Input
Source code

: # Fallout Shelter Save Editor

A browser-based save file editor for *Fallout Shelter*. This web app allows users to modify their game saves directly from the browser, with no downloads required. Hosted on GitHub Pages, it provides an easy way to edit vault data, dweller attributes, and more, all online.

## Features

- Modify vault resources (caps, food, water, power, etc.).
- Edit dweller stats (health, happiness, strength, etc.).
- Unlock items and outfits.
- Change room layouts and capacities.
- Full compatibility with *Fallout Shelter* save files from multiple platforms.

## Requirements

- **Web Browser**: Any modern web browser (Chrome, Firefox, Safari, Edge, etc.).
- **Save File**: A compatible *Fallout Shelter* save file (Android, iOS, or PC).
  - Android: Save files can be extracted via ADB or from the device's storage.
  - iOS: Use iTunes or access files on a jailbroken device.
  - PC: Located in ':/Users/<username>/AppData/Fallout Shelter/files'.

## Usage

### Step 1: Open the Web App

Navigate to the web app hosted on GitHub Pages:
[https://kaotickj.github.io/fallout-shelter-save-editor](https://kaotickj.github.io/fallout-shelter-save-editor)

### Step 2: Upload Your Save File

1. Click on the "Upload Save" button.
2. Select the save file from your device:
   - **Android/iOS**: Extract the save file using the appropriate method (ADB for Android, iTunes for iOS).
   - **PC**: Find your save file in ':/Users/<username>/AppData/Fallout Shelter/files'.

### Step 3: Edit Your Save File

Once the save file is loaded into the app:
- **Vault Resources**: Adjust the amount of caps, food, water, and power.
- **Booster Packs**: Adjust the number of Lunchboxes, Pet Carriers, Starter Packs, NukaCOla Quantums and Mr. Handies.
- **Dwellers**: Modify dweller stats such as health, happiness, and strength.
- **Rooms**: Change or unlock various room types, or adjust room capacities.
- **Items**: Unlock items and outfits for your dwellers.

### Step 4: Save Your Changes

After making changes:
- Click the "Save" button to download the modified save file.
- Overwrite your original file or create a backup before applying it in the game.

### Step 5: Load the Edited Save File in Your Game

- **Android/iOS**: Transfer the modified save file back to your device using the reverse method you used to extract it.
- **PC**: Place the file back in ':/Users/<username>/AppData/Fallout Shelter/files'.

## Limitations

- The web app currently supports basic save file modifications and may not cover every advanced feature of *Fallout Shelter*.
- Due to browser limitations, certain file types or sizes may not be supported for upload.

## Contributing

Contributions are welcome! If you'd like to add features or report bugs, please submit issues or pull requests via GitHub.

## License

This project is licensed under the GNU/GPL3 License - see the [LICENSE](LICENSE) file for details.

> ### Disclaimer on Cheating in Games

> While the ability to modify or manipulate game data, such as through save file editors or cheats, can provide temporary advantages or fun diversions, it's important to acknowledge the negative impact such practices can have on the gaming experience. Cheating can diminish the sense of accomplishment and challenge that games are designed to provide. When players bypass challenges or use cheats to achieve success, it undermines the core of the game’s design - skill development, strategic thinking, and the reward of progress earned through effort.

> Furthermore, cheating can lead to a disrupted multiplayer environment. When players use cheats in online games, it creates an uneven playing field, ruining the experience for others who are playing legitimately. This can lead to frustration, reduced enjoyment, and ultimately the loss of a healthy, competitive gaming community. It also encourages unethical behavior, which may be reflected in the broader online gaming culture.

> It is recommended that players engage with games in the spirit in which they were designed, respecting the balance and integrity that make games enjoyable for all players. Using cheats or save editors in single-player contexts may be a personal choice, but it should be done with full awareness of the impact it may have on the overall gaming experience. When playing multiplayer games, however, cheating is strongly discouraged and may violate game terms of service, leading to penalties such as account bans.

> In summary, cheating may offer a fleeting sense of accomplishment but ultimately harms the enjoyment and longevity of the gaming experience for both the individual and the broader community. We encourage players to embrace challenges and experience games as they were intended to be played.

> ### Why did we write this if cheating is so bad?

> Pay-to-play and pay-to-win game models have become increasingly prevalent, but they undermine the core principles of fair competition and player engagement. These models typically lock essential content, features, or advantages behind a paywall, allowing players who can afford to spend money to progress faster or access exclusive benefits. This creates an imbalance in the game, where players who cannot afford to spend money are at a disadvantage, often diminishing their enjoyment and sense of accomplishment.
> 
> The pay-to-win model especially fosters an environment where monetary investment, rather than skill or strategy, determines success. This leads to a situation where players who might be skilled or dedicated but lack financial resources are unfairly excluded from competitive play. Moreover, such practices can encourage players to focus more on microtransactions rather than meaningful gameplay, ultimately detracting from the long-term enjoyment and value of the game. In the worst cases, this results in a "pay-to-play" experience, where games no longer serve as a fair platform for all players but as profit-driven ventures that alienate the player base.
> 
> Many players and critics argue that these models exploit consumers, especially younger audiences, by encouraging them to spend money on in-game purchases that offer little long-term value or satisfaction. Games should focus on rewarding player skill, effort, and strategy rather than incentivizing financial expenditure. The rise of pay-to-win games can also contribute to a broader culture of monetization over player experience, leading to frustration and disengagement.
==
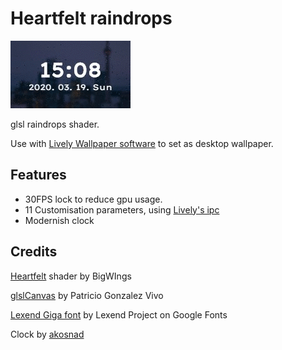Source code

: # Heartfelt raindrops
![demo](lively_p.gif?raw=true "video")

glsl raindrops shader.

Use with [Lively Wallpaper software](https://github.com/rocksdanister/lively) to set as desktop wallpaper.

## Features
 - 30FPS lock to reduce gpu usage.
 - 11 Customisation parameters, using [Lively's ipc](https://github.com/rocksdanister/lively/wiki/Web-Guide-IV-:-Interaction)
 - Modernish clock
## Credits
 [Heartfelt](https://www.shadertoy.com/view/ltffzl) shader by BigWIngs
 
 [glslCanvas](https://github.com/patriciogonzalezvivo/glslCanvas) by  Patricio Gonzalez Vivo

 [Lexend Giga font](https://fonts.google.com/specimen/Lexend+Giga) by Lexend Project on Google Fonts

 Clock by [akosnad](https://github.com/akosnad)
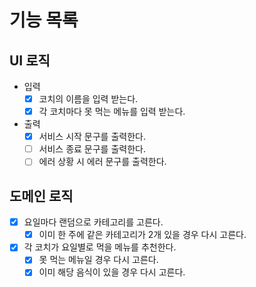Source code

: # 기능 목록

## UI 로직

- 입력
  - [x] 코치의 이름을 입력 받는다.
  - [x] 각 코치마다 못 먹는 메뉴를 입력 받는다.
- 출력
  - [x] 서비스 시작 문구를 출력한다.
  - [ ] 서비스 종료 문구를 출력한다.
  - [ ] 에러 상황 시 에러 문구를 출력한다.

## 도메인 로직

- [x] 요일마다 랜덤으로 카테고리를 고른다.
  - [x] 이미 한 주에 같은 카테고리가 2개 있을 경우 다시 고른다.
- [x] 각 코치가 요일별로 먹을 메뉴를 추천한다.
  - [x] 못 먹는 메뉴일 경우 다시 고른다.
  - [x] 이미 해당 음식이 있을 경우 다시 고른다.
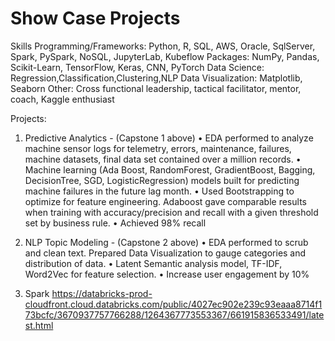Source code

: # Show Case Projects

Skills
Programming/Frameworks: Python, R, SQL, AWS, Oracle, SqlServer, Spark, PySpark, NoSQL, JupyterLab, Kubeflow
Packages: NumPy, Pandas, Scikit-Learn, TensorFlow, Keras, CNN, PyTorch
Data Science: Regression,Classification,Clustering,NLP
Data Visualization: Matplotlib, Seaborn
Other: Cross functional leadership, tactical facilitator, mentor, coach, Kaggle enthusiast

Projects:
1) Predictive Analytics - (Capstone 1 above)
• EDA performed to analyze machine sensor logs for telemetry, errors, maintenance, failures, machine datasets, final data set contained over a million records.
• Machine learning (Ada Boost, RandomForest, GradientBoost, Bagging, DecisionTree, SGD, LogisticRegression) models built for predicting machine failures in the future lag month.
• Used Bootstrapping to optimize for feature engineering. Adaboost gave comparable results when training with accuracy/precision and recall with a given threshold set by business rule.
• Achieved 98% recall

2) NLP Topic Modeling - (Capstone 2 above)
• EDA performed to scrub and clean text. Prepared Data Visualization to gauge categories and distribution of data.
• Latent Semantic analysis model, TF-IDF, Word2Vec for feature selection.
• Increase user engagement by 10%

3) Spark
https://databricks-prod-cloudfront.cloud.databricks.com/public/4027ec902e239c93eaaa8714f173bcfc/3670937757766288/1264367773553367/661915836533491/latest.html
...
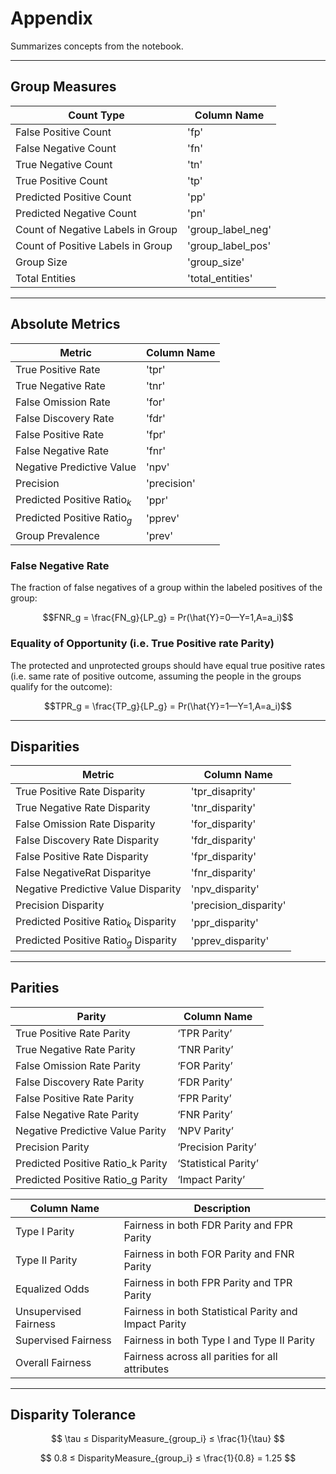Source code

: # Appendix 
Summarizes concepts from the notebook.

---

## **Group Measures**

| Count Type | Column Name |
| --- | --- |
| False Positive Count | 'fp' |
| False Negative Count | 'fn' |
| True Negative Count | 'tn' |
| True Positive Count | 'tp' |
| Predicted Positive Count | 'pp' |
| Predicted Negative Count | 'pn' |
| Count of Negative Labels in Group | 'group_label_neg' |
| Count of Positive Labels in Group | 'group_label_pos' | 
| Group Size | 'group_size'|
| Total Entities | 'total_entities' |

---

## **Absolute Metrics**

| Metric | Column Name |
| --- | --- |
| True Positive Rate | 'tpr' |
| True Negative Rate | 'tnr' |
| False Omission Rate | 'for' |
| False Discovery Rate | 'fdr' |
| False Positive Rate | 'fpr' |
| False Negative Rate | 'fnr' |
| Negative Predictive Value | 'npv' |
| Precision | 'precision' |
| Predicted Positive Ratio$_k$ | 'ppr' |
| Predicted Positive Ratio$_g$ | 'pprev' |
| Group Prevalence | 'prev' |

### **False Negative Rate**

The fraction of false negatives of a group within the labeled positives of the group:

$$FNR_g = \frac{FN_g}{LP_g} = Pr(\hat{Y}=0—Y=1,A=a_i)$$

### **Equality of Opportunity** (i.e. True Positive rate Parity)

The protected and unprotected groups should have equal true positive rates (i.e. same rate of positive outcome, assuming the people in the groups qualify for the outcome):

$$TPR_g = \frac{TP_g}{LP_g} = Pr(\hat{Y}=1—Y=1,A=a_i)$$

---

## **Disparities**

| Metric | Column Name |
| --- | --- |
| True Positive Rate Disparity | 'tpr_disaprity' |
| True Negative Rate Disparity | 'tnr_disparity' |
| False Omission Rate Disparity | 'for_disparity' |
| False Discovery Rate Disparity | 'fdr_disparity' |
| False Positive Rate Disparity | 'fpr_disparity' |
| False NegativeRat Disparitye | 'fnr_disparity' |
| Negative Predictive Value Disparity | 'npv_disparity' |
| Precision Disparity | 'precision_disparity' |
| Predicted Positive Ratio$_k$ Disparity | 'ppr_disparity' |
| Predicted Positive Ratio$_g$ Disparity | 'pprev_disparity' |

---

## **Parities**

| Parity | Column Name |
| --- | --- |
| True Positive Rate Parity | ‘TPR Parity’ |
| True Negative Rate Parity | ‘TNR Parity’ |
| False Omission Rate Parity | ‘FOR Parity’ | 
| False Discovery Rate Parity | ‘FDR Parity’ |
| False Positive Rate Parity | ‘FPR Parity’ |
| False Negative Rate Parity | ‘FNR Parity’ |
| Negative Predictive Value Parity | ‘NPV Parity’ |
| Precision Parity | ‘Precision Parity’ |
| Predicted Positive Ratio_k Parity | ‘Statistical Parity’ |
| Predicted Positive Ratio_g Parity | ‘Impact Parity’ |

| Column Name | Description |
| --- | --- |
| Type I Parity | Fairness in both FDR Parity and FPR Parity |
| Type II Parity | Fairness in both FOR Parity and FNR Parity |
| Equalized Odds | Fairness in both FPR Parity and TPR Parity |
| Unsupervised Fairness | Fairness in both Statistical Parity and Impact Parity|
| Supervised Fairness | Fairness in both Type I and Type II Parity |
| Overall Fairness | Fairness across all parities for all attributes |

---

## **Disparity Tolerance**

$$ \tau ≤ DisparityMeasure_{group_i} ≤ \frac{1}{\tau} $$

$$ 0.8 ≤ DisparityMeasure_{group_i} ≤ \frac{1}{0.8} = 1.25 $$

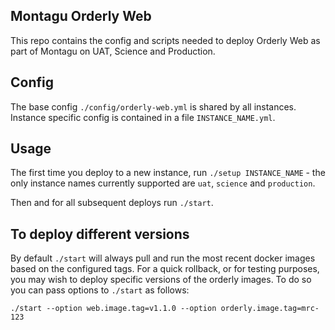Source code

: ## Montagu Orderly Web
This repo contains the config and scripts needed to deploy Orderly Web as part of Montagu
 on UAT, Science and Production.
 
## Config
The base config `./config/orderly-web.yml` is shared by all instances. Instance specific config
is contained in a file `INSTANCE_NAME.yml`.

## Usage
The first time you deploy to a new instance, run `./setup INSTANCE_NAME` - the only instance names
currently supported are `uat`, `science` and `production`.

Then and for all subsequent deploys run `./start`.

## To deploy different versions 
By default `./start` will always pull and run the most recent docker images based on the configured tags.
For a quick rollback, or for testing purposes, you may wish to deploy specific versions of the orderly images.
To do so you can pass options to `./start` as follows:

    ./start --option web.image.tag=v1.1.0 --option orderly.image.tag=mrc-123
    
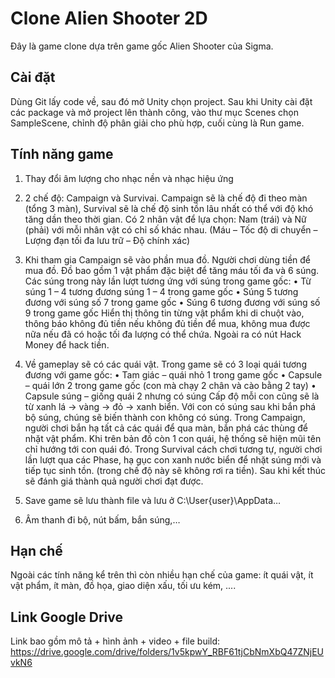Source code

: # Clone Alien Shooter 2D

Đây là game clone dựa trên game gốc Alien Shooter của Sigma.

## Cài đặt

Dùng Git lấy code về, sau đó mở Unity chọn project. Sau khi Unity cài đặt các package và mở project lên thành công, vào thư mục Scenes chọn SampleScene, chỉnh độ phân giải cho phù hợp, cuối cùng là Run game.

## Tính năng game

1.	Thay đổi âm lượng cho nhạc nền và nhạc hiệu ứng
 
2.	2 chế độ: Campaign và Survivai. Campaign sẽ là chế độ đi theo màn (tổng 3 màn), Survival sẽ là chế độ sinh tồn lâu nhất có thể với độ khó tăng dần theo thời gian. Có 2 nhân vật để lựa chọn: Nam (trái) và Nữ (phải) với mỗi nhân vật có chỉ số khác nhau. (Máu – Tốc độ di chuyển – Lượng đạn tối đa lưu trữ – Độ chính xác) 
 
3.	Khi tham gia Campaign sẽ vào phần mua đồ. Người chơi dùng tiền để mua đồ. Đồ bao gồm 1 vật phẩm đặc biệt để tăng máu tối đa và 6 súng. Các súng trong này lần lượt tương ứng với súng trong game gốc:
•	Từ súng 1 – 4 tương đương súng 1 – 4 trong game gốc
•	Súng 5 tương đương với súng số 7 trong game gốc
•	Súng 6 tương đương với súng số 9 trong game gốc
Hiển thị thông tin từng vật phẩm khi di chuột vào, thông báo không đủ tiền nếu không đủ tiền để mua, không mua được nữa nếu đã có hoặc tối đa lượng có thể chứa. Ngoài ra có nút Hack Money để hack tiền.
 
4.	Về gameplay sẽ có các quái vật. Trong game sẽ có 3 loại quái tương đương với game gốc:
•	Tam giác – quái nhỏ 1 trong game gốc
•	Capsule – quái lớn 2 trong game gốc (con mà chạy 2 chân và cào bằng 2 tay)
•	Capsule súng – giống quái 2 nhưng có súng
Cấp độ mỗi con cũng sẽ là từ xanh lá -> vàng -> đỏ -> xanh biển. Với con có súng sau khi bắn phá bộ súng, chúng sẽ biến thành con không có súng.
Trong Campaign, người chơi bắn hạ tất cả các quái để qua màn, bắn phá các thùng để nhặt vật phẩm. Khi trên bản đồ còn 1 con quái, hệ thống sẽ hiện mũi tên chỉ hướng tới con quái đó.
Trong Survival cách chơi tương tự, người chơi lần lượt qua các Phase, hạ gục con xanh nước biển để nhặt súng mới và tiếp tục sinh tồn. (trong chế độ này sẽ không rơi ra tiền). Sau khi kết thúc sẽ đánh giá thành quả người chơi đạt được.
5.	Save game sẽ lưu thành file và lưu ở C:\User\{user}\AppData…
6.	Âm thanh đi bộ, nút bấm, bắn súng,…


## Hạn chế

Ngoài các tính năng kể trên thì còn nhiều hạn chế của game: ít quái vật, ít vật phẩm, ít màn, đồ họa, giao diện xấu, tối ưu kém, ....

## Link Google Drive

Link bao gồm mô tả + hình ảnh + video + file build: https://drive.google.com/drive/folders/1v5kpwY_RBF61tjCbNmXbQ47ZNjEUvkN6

About this exercise
Gather each line from the entries above that includes the word "Campaign".

Result of the task
2.	2 chế độ: Campaign và Survivai. Campaign sẽ là chế độ đi theo màn (tổng 3 màn), Survival sẽ là chế độ sinh tồn lâu nhất có thể với độ khó tăng dần theo thời gian. Có 2 nhân vật để lựa chọn: Nam (trái) và Nữ (phải) với mỗi nhân vật có chỉ số khác nhau. (Máu – Tốc độ di chuyển – Lượng đạn tối đa lưu trữ – Độ chính xác) 
3.	Khi tham gia Campaign sẽ vào phần mua đồ. Người chơi dùng tiền để mua đồ. Đồ bao gồm 1 vật phẩm đặc biệt để tăng máu tối đa và 6 súng. Các súng trong này lần lượt tương ứng với súng trong game gốc:
Trong Campaign, người chơi bắn hạ tất cả các quái để qua màn, bắn phá các thùng để nhặt vật phẩm. Khi trên bản đồ còn 1 con quái, hệ thống sẽ hiện mũi tên chỉ hướng tới con quái đó.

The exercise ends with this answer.